=== Section Start ===
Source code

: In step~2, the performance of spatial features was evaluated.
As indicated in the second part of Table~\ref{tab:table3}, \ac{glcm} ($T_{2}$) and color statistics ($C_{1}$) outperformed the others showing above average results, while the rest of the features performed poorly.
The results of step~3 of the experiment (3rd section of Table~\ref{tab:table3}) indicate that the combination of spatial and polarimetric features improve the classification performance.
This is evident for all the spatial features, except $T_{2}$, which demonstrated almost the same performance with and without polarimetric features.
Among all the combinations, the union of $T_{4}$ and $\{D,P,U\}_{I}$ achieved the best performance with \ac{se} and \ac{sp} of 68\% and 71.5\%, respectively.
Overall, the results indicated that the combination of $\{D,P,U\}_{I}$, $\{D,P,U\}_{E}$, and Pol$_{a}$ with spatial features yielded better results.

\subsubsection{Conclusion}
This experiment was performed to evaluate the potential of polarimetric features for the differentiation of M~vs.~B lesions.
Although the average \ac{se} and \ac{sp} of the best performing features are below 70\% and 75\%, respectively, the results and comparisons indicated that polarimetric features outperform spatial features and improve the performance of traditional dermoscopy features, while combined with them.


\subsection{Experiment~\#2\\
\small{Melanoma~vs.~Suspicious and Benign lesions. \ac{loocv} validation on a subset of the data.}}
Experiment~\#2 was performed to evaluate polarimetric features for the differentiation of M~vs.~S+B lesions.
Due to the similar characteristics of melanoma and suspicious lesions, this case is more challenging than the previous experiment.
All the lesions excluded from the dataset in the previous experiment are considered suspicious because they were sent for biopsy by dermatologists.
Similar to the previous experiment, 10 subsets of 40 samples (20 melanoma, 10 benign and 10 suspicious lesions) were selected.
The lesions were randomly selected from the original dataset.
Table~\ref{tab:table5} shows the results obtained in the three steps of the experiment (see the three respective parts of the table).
=== Section End ===
# What to do:
From top to bottom, repeat the data above without alteration.

# Response box:
Source code

: In step~2, the performance of spatial features was evaluated.
As indicated in the second part of Table~\ref{tab:table3}, \ac{glcm} ($T_{2}$) and color statistics ($C_{1}$) outperformed the others showing above average results, while the rest of the features performed poorly.
The results of step~3 of the experiment (3rd section of Table~\ref{tab:table3}) indicate that the combination of spatial and polarimetric features improve the classification performance.
This is evident for all the spatial features, except $T_{2}$, which demonstrated almost the same performance with and without polarimetric features.
Among all the combinations, the union of $T_{4}$ and $\{D,P,U\}_{I}$ achieved the best performance with \ac{se} and \ac{sp} of 68\% and 71.5\%, respectively.
Overall, the results indicated that the combination of $\{D,P,U\}_{I}$, $\{D,P,U\}_{E}$, and Pol$_{a}$ with spatial features yielded better results.

\subsubsection{Conclusion}
This experiment was performed to evaluate the potential of polarimetric features for the differentiation of M~vs.~B lesions.
Although the average \ac{se} and \ac{sp} of the best performing features are below 70\% and 75\%, respectively, the results and comparisons indicated that polarimetric features outperform spatial features and improve the performance of traditional dermoscopy features, while combined with them.


\subsection{Experiment~\#2\\
\small{Melanoma~vs.~Suspicious and Benign lesions. \ac{loocv} validation on a subset of the data.}}
Experiment~\#2 was performed to evaluate polarimetric features for the differentiation of M~vs.~S+B lesions.
Due to the similar characteristics of melanoma and suspicious lesions, this case is more challenging than the previous experiment.
All the lesions excluded from the dataset in the previous experiment are considered suspicious because they were sent for biopsy by dermatologists.
Similar to the previous experiment, 10 subsets of 40 samples (20 melanoma, 10 benign and 10 suspicious lesions) were selected.
The lesions were randomly selected from the original dataset.
Table~\ref{tab:table5} shows the results obtained in the three steps of the experiment (see the three respective parts of the table).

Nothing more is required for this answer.